July 4th, or Independence Day, celebrates the freedoms that we enjoy in the United States. Our founding fathers made sure that we would be able to thrive economically if we put our minds to it. Our freedoms allow us to choose our educational plan—even if we want to come to the US from another country. And so it is with many international students who come from Pakistan, India, Germany, Saudi Arabia, and countless other countries: They learn English and then pursue their academic/economic interests.
Raza, a resident of Pakistan, came to the United States with the hopes of becoming a pharmacist. He had already taken the TOEFL several times, but he was short of the requirements he needed to get his license: Reading 21, Listening 21, Speaking 26 and Writing 24. With a keen focus on Speaking and Writing, Raza joined an Online TOEFL Course “The 7-Step System to Pass the TOEFL iBT.” He began completing pronunciation and independent and integrated speaking practice tests, after which his TOEFL Speaking Mentor Michael Buckhoff would give comments. In all, Raza completed more than 497 speaking practice tests before he reached his goal of 26/30 on TOEFL speaking. Likewise, Raza also completed 39 independent and integrated writing practice tests before he was able to reach his goal of scoring 24/30 on the writing section. In fact, he exceeded his goal and scored 29/30 points on TOEFL writing. Raza’s journey was long and hard, but he reached his goals. Having realized his dream, Raza is now a practicing pharmacist in the US and lives and works in Philadelphia, where he is proudly rearing his family.
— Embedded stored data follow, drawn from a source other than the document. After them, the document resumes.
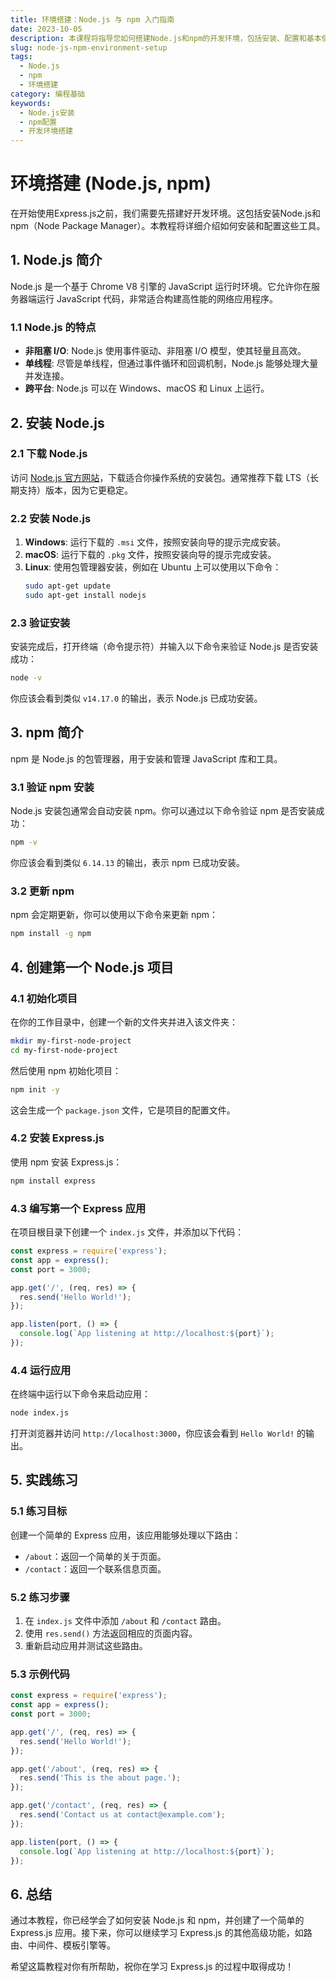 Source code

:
 ```yaml
---
title: 环境搭建：Node.js 与 npm 入门指南
date: 2023-10-05
description: 本课程将指导您如何搭建Node.js和npm的开发环境，包括安装、配置和基本使用。
slug: node-js-npm-environment-setup
tags:
  - Node.js
  - npm
  - 环境搭建
category: 编程基础
keywords:
  - Node.js安装
  - npm配置
  - 开发环境搭建
---
```


# 环境搭建 (Node.js, npm)

在开始使用Express.js之前，我们需要先搭建好开发环境。这包括安装Node.js和npm（Node Package Manager）。本教程将详细介绍如何安装和配置这些工具。

## 1. Node.js 简介

Node.js 是一个基于 Chrome V8 引擎的 JavaScript 运行时环境。它允许你在服务器端运行 JavaScript 代码，非常适合构建高性能的网络应用程序。

### 1.1 Node.js 的特点

- **非阻塞 I/O**: Node.js 使用事件驱动、非阻塞 I/O 模型，使其轻量且高效。
- **单线程**: 尽管是单线程，但通过事件循环和回调机制，Node.js 能够处理大量并发连接。
- **跨平台**: Node.js 可以在 Windows、macOS 和 Linux 上运行。

## 2. 安装 Node.js

### 2.1 下载 Node.js

访问 [Node.js 官方网站](https://nodejs.org/)，下载适合你操作系统的安装包。通常推荐下载 LTS（长期支持）版本，因为它更稳定。

### 2.2 安装 Node.js

1. **Windows**: 运行下载的 `.msi` 文件，按照安装向导的提示完成安装。
2. **macOS**: 运行下载的 `.pkg` 文件，按照安装向导的提示完成安装。
3. **Linux**: 使用包管理器安装，例如在 Ubuntu 上可以使用以下命令：
   ```bash
   sudo apt-get update
   sudo apt-get install nodejs
   ```

### 2.3 验证安装

安装完成后，打开终端（命令提示符）并输入以下命令来验证 Node.js 是否安装成功：

```bash
node -v
```

你应该会看到类似 `v14.17.0` 的输出，表示 Node.js 已成功安装。

## 3. npm 简介

npm 是 Node.js 的包管理器，用于安装和管理 JavaScript 库和工具。

### 3.1 验证 npm 安装

Node.js 安装包通常会自动安装 npm。你可以通过以下命令验证 npm 是否安装成功：

```bash
npm -v
```

你应该会看到类似 `6.14.13` 的输出，表示 npm 已成功安装。

### 3.2 更新 npm

npm 会定期更新，你可以使用以下命令来更新 npm：

```bash
npm install -g npm
```

## 4. 创建第一个 Node.js 项目

### 4.1 初始化项目

在你的工作目录中，创建一个新的文件夹并进入该文件夹：

```bash
mkdir my-first-node-project
cd my-first-node-project
```

然后使用 npm 初始化项目：

```bash
npm init -y
```

这会生成一个 `package.json` 文件，它是项目的配置文件。

### 4.2 安装 Express.js

使用 npm 安装 Express.js：

```bash
npm install express
```

### 4.3 编写第一个 Express 应用

在项目根目录下创建一个 `index.js` 文件，并添加以下代码：

```javascript
const express = require('express');
const app = express();
const port = 3000;

app.get('/', (req, res) => {
  res.send('Hello World!');
});

app.listen(port, () => {
  console.log(`App listening at http://localhost:${port}`);
});
```

### 4.4 运行应用

在终端中运行以下命令来启动应用：

```bash
node index.js
```

打开浏览器并访问 `http://localhost:3000`，你应该会看到 `Hello World!` 的输出。

## 5. 实践练习

### 5.1 练习目标

创建一个简单的 Express 应用，该应用能够处理以下路由：

- `/about`：返回一个简单的关于页面。
- `/contact`：返回一个联系信息页面。

### 5.2 练习步骤

1. 在 `index.js` 文件中添加 `/about` 和 `/contact` 路由。
2. 使用 `res.send()` 方法返回相应的页面内容。
3. 重新启动应用并测试这些路由。

### 5.3 示例代码

```javascript
const express = require('express');
const app = express();
const port = 3000;

app.get('/', (req, res) => {
  res.send('Hello World!');
});

app.get('/about', (req, res) => {
  res.send('This is the about page.');
});

app.get('/contact', (req, res) => {
  res.send('Contact us at contact@example.com');
});

app.listen(port, () => {
  console.log(`App listening at http://localhost:${port}`);
});
```

## 6. 总结

通过本教程，你已经学会了如何安装 Node.js 和 npm，并创建了一个简单的 Express.js 应用。接下来，你可以继续学习 Express.js 的其他高级功能，如路由、中间件、模板引擎等。

希望这篇教程对你有所帮助，祝你在学习 Express.js 的过程中取得成功！ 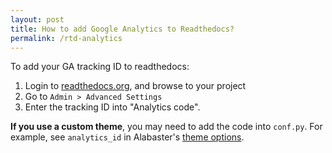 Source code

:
 ```yaml
---
layout: post
title: How to add Google Analytics to Readthedocs?
permalink: /rtd-analytics
---
```

To add your GA tracking ID to readthedocs:

1. Login to [readthedocs.org](https://readthedocs.org/), and browse to your project
3. Go to `Admin > Advanced Settings`
4. Enter the tracking ID into "Analytics code".

**If you use a custom theme**, you may need to add the code into `conf.py`. For
example, see `analytics_id` in Alabaster's [theme
options](http://alabaster.readthedocs.io/en/latest/customization.html#theme-options).
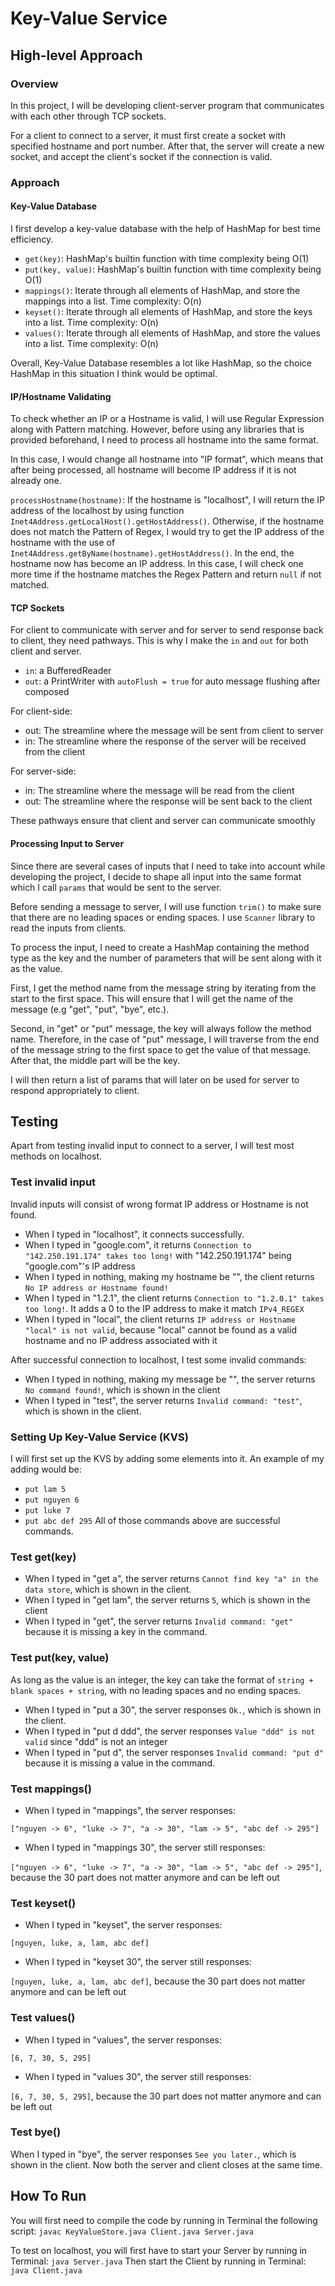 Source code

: # Key-Value Service
## High-level Approach
### Overview
In this project, I will be developing client-server program 
that communicates with each other through TCP sockets.

For a client to connect to a server, it must first create a socket 
with specified hostname and port number. After that, the server
will create a new socket, and accept the client's socket if the 
connection is valid. 

### Approach
#### Key-Value Database
I first develop a key-value database with the help of HashMap for best time efficiency.
- ```get(key)```: HashMap's builtin function with time complexity being O(1)
- ```put(key, value)```: HashMap's builtin function with time complexity being O(1)
- ```mappings()```: Iterate through all elements of HashMap, and store the mappings into a list. 
              Time complexity: O(n)
- ```keyset()```: Iterate through all elements of HashMap, and store the keys into a list. 
            Time complexity: O(n)
- ```values()```: Iterate through all elements of HashMap, and store the values into a list. 
           Time complexity: O(n)
           
Overall, Key-Value Database resembles a lot like HashMap, so the choice HashMap in 
this situation I think would be optimal.    
       
#### IP/Hostname Validating
To check whether an IP or a Hostname is valid, I will use Regular Expression along with Pattern matching. 
However, before using any libraries that is provided beforehand, I need to process 
all hostname into the same format. 

In this case, I would change all hostname into "IP format", which means
that after being processed, all hostname will become IP address if it is 
not already one. 

```processHostname(hostname)```: If the hostname is "localhost", I will return 
the IP address of the localhost by using function ```Inet4Address.getLocalHost().getHostAddress()```.
Otherwise, if the hostname does not match the Pattern of Regex, I would try to get the
IP address of the hostname with the use of ```Inet4Address.getByName(hostname).getHostAddress()```. 
In the end, the hostname now has become an IP address. In this case, I will check one more time 
if the hostname matches the Regex Pattern and return ```null``` if not matched. 

#### TCP Sockets
For client to communicate with server and for server to send response back to client,
they need pathways. This is why I make the ```in``` and ```out``` for both client and server. 

- ```in```: a BufferedReader
- ```out```: a PrintWriter with ```autoFlush = true``` for auto message flushing after composed

For client-side:
- out: The streamline where the message will be sent from client to server
- in: The streamline where the response of the server will be received from the client 

For server-side:
- in: The streamline where the message will be read from the client 
- out: The streamline where the response will be sent back to the client

These pathways ensure that client and server can communicate smoothly

#### Processing Input to Server
Since there are several cases of inputs that I need to take into account while 
developing the project, I decide to shape all input into the same format which
I call ```params``` that would be sent to the server. 

Before sending a message to server, I will use function ```trim()``` to make sure
that there are no leading spaces or ending spaces. I use ```Scanner``` library to
read the inputs from clients.

To process the input, I need to create a HashMap containing the method type as the key and 
the number of parameters that will be sent along with it as the value. 

First, I get the method name from the message string by iterating from the start to the first space. 
This will ensure that I will get the name of the message (e.g "get", "put", "bye", etc.). 

Second, in "get" or "put" message, the key will always follow the method name.
Therefore, in the case of "put" message, I will traverse from the end of the message string to the first space
to get the value of that message. After that, the middle part will be the key.

I will then return a list of params that will later on be used for server to respond 
appropriately to client.

## Testing

Apart from testing invalid input to connect to a server, I will test most methods on localhost.

### Test invalid input
Invalid inputs will consist of wrong format IP address or 
Hostname is not found. 

- When I typed in "localhost", it connects successfully. 
- When I typed in "google.com", it returns ```Connection to "142.250.191.174" takes too long!``` with "142.250.191.174" being "google.com"'s IP address
- When I typed in nothing, making my hostname be "", the client returns ```No IP address or Hostname found!```
- When I typed in "1.2.1", the client returns ```Connection to "1.2.0.1" takes too long!```. It adds a 0 to the IP address to make it match ```IPv4_REGEX```
- When I typed in "local", the client returns ```IP address or Hostname "local" is not valid```, because "local"
cannot be found as a valid hostname and no IP address associated with it

After successful connection to localhost, I test some invalid commands:
- When I typed in nothing, making my message be "", the server returns ```No command found!```,
which is shown in the client
- When I typed in "test", the server returns ```Invalid command: "test"```,
which is shown in the client.

### Setting Up Key-Value Service (KVS)
I will first set up the KVS by adding some elements into it. An example of my adding would be: 
- ```put lam 5```
- ```put nguyen 6```
- ```put luke 7```
- ```put abc def 295```
All of those commands above are successful commands.

### Test get(key)

- When I typed in "get a", the server returns ```Cannot find key "a" in the data store```,
which is shown in the client.
- When I typed in "get lam", the server returns ```5```, which is shown in the client
- When I typed in "get", the server returns ```Invalid command: "get"``` 
because it is missing a key in the command.

### Test put(key, value)
As long as the value is an integer, the key can take the format of ```string + blank spaces + string```, 
with no leading spaces and no ending spaces.

- When I typed in "put a 30", the server responses ```Ok.```, which is shown in the client.
- When I typed in "put d ddd", the server responses ```Value "ddd" is not valid``` since "ddd"
is not an integer
- When I typed in "put d", the server responses ```Invalid command: "put d"``` 
because it is missing a value in the command.

### Test mappings()

- When I typed in "mappings", the server responses:

 ```["nguyen -> 6", "luke -> 7", "a -> 30", "lam -> 5", "abc def -> 295"]```
 
- When I typed in "mappings 30", the server still responses: 

```["nguyen -> 6", "luke -> 7", "a -> 30", "lam -> 5", "abc def -> 295"]```, because the 30 part
does not matter anymore and can be left out

### Test keyset()

- When I typed in "keyset", the server responses:

```[nguyen, luke, a, lam, abc def]```

- When I typed in "keyset 30", the server still responses: 

```[nguyen, luke, a, lam, abc def]```, because the 30 part
does not matter anymore and can be left out

### Test values()

- When I typed in "values", the server responses:

```[6, 7, 30, 5, 295]```

- When I typed in "values 30", the server still responses:

```[6, 7, 30, 5, 295]```, because the 30 part
does not matter anymore and can be left out

### Test bye()
When I typed in "bye", the server responses ```See you later.```, which is shown in the client.
Now both the server and client closes at the same time.

## How To Run
You will first need to compile the code by running in Terminal the following script: ```javac KeyValueStore.java Client.java Server.java```

To test on localhost, you will first have to start your Server by running in Terminal: ```java Server.java```
Then start the Client by running in Terminal: ```java Client.java```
Coming from India, Saba also needed to have high subtotal scores on the TOEFL exam: Reading 21, Listening 21, Speaking 26 and Writing 24. Her goal was to become a doctor in the United States, and, since there are not enough qualified American citizens to fill the jobs in the healthcare industry, she knew that, if she could learn English and complete her education plus medical school, she would have a good chance of getting a high-paying job in the US. However, Saba, struggling with the TOEFL exam, could not reach her marks even after taking the TOEFL iBT more than 9 times.
“Is there a God in heaven,” Saba thought. “Why do I have so much adversity.”
Eventually, like Raza, she joined “The 7-Step System to Pass the TOEFL iBT” with one goal: to improve her speaking score from 23 to 26 points. It was not easy for her to reach her goal, but, after 8 months and after she had completed hundreds of speaking practice tests online, she finally reached her goal and scored 27/30 on the speaking section. Ecstatic with her success, she e-mailed Michael Buckhoff, her TOEFL Speaking Mentor, and told him that she had reached her goal. Overcome with emotion at her success, Michael thought about how much effort that Saba and he had to undergo before she reached her goal. It took eight months of daily, weekly, and monthly practice in order for Saba to reduce her accent and to improve her language use, organization, and development of ideas. Currently, Saba practices family medicine for Kaiser in Fontana, California, and is happily raising a family of 3 children.
Both Raza and Saba had set their minds on success and had the ambition, determination, and perseverance to reach their academic English goals. Both refused to give up even after they had failed the TOEFL exam several times. Both of these TOEFLers embody what the US is all about—that we all can dream and then realize those dreams. Congratulations to Raza, Saba, and all the other TOEFLers who have worked hard to get high scores so that that they could realize their academic and economic pursuits. They have made the US a better place to live, and our founding fathers would be proud of the examples that these new immigrants have set.